Hillary Rodham Clinton, the U.S. secretary of state, announced the five-year pledge Saturday during a visit to Poland.

The pledge, subject to congressional approval, "illustrates the significance of the Auschwitz-Birkenau site, helps commemorate the 1.1 million victims who perished there, and demonstrates America’s commitment to Holocaust education, remembrance, and research," a State Department statement said.

The money will help fund a more than $150 million endowment aimed at preserving the site, which has fallen into disrepair.

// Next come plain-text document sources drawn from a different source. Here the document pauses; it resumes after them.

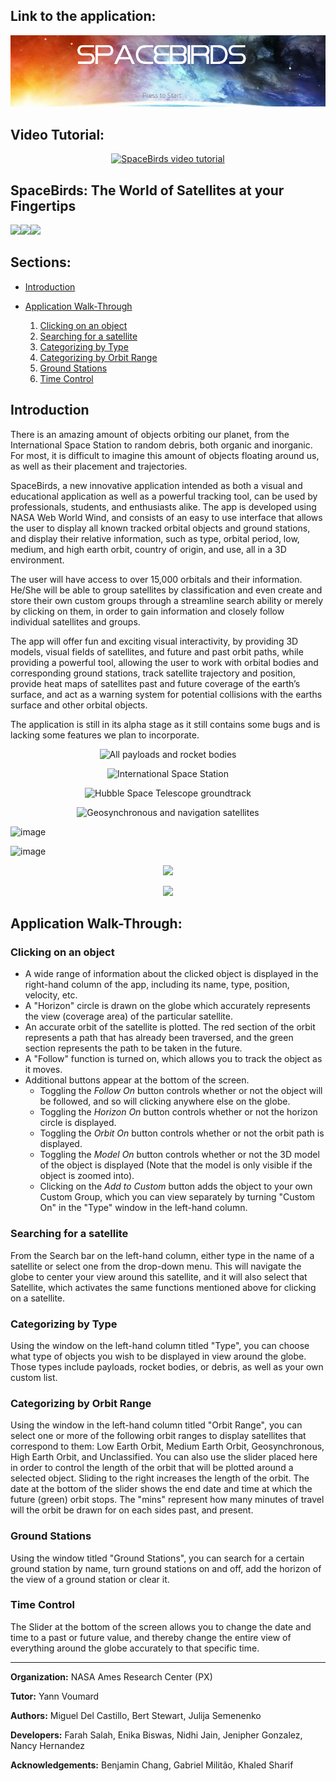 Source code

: ## Link to the application:
<p align="center">
<a href="https://worldwind.arc.nasa.gov/spacebirds/"><img src="spacebirdsheader.png"></a>
</p>



## Video Tutorial: 
<p align="center">
<a href="https://www.youtube.com/watch?v=ojp8Tqf2j0k"><img src="https://img.youtube.com/vi/ojp8Tqf2j0k/0.jpg" alt="SpaceBirds video tutorial"/></a>
</p>

## SpaceBirds: The World of Satellites at your Fingertips

<img src="https://upload.wikimedia.org/wikipedia/commons/thumb/e/e5/NASA_logo.svg/200px-NASA_logo.svg.png" height="100px" /><img src="http://oykun.com/images/journal-header-whitespace.png" width="30px" /><img src="https://upload.wikimedia.org/wikipedia/commons/thumb/6/6e/ESA_logo_simple.svg/200px-ESA_logo_simple.svg.png" height="100px" />

## Sections:

* [Introduction](#introduction)
* [Application Walk-Through](#application-walk-through)

    1. [Clicking on an object](#clicking-on-an-object)
    2. [Searching for a satellite](#searching-for-a-satellite)
    3. [Categorizing by Type](#categorizing-by-type)
    4. [Categorizing by Orbit Range](#categorizing-by-orbit-range)
    5. [Ground Stations](#ground-stations)
    6. [Time Control](#time-control)

## Introduction
There is an amazing amount of objects orbiting our planet, from the International Space Station to random debris, both organic and inorganic. For most, it is difficult to imagine this amount of objects floating around us, as well as their placement and trajectories.

SpaceBirds, a new innovative application intended as both a visual and educational application as well as a powerful tracking tool, can be used by professionals, students, and enthusiasts alike. The app is developed using NASA Web World Wind, and consists of an easy to use interface that allows the user to display all known tracked orbital objects and ground stations, and display their relative information, such as type, orbital period, low, medium, and high earth orbit, country of origin, and use, all in a 3D environment.

The user will have access to over 15,000 orbitals and their information. He/She will be able to group satellites by classification and even create and store their own custom groups through a streamline search ability or merely by clicking on them, in order to gain information and closely follow individual satellites and groups.

The app will offer fun and exciting visual interactivity, by providing 3D models, visual fields of satellites, and future and past orbit paths, while providing a powerful tool, allowing the user to work with orbital bodies and corresponding ground stations, track satellite trajectory and position, provide heat maps of satellites past and future coverage of the earth’s surface, and act as a warning system for potential collisions with the earths surface and other orbital objects.

The application is still in its alpha stage as it still contains some bugs and is lacking some features we plan to incorporate.

<p align="center">
<img src="http://i.imgur.com/MSHkL2G.png" alt="All payloads and rocket bodies"/>
</p>

<p align="center">
<img src="http://i.imgur.com/mAEFR8q.png" alt="International Space Station"/>
</p>

<p align="center">
<img src="http://i.imgur.com/y5GUXC5.jpg" alt="Hubble Space Telescope groundtrack"/>
</p>

<p align="center">
<img src="http://i.imgur.com/iVOPajp.png" alt="Geosynchronous and navigation satellites"/>
</p>

![image](https://cloud.githubusercontent.com/assets/19692086/18044330/2fc07996-6d82-11e6-8d3e-2b8e084fab7b.png)

![image](https://cloud.githubusercontent.com/assets/19692086/18044175/534d5db2-6d81-11e6-9e09-e1931e266171.png)

<p align="center">
<img src="http://i.imgur.com/KhmyPZ1.png"/>
</p>

<p align="center">
<img src="http://i.imgur.com/trhnhue.png"/>
</p>

## Application Walk-Through:

### Clicking on an object

* A wide range of information about the clicked object is displayed in the right-hand column of the app, including its name, type, position, velocity, etc. 
* A "Horizon" circle is drawn on the globe which accurately represents the view (coverage area) of the particular satellite.
* An accurate orbit of the satellite is plotted. The red section of the orbit represents a path that has already been traversed, and the green section represents the path to be taken in the future. 
* A "Follow" function is turned on, which allows you to track the object as it moves. 
* Additional buttons appear at the bottom of the screen. 
    * Toggling the *Follow On* button controls whether or not the object will be followed, and so will clicking anywhere else on the globe. 
    * Toggling the *Horizon On* button controls whether or not the horizon circle is displayed.
    * Toggling the *Orbit On* button controls  whether or not the orbit path is displayed.
    * Toggling the *Model On* button controls whether or not the 3D model of the object is displayed (Note that the model is only visible if the object is zoomed into).
    * Clicking on the *Add to Custom* button adds the object to your own Custom Group, which you can view separately by turning "Custom On" in the "Type" window in the left-hand column.
 
### Searching for a satellite

From the Search bar on the left-hand column, either type in the name of a satellite or select one from the drop-down menu. This will navigate the globe to center your view around this satellite, and it will also select that Satellite, which activates the same functions mentioned above for clicking on a satellite. 

### Categorizing by Type

Using the window on the left-hand column titled "Type", you can choose what type of objects you wish to be displayed in view around the globe. Those types include payloads, rocket bodies, or debris, as well as your own custom list.

### Categorizing by Orbit Range

Using the window in the left-hand column titled "Orbit Range", you can select one or more of the following orbit ranges to display satellites that correspond to them: Low Earth Orbit, Medium Earth Orbit, Geosynchronous, High Earth Orbit, and Unclassified. You can also use the slider placed here in order to control the length of the orbit that will be plotted around a selected object. Sliding to the right increases the length of the orbit. The date at the bottom of the slider shows the end date and time at which the future (green) orbit stops. The "mins" represent how many minutes of travel will the orbit be drawn for on each sides past, and present.

### Ground Stations

Using the window titled "Ground Stations", you can search for a certain ground station by name, turn ground stations on and off, add the horizon of the view of a ground station or clear it. 

### Time Control

The Slider at the bottom of the screen allows you to change the date and time to a past or future value, and thereby change the entire view of everything around the globe accurately to that specific time. 


***

**Organization:** NASA Ames Research Center (PX)

**Tutor:** Yann Voumard

**Authors:** Miguel Del Castillo, Bert Stewart, Julija Semenenko

**Developers:** Farah Salah, Enika Biswas, Nidhi Jain, Jenipher Gonzalez, Nancy Hernandez

**Acknowledgements:** Benjamin Chang, Gabriel Militão, Khaled Sharif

"The United States strongly encourages other nations who have not already done so to follow suit and to contribute to the Auschwitz-Birkenau fund to preserve the site for future generations," the statement said. "The preservation and continuation of Auschwitz-Birkenau is essential so that future generations can visit and understand how the world can never again allow a place of such hatred and persecution to exist. It is also an important educational tool to show those who doubt that the Holocaust ever existed that indeed, tragically, it did."

Over one million people visit the site each year to commemorate the Holocaust.

Clinton, who is in Poland to sign a missile defense pact, made the announcement at the Schindler Factory Museum in Krakow. The museum is dedicated to Oskar Schindler, the German entrepreneur who saved 1,300 Jews during the war.